Time window aggregation collects events over a fixed time interval like 60 seconds. At the end of each time window, the events are aggregated and a new summary event is constructed. This provides aggregations at regular time intervals like per minute, hour or day. Time windows can be:

Fixed/Tumbling – Non-overlapping windows of fixed length.
Hopping – Overlapping windows with fixed hop interval.

Sliding – Overlapping windows of fixed length sliding by time or number of events.

Session Window Aggregation

Session windows aggregate events belonging to a user session. A session could expire after a period of inactivity (like 30 minutes) or at a logical end point like logout.
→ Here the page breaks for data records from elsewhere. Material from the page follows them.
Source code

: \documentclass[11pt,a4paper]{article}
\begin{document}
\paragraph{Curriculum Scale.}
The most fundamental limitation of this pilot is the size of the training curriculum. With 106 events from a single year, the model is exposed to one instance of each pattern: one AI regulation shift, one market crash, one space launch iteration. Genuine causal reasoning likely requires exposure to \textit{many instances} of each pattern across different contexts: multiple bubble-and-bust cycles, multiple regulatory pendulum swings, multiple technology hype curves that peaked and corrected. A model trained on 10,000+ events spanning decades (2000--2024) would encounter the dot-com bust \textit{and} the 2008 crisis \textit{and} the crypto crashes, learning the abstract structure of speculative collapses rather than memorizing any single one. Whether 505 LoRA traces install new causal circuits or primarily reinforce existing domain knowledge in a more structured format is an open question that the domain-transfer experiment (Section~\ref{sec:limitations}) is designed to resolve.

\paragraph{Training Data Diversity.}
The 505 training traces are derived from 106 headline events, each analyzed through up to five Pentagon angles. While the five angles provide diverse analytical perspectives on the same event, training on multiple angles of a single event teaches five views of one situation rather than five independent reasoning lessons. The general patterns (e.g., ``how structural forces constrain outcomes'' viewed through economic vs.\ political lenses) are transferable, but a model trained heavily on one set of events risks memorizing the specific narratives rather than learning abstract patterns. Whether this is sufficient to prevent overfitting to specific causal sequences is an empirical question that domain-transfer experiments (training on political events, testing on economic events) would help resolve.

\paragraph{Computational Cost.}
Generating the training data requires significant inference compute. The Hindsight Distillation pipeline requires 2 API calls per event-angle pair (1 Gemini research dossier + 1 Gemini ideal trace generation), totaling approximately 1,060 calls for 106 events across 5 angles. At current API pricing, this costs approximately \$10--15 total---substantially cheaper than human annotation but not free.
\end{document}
Session windows are typically used to aggregate events from a single user into a single summarized event covering the session duration.

Key-based Aggregation

Events can be aggregated based on key attributes like user ID, product ID, etc. All events with the same key are combined to create aggregated events per key. This is useful for aggregating all events related to a user or product.

Micro-batch Aggregation

Events are aggregated in small, fixed time batches like 5 seconds. Micro-batch aggregation provides frequent aggregations and low latency compared to longer time windows. Tools like Apache Spark Streaming use micro-batch aggregation.

Pre-Aggregation

Pre-aggregation summarizes raw data into aggregated data structures before analyzing events. Columnar databases like Apache Druid use pre-aggregated data like rollup tables to provide fast aggregation queries. Pre-aggregation tradeoffs increased storage for faster queries.

The choice of aggregation technique depends on the use case – session windows for user behavior, time windows for period comparisons or micro-batches for frequent aggregations. Multiple techniques can be combined like pre-aggregating data into windows.

Aggregated Event Structure

Aggregated events typically contain:

Key attributes – ID or grouping key like user ID, product ID used to aggregate events.
Time range – Start and end time for the event aggregation window.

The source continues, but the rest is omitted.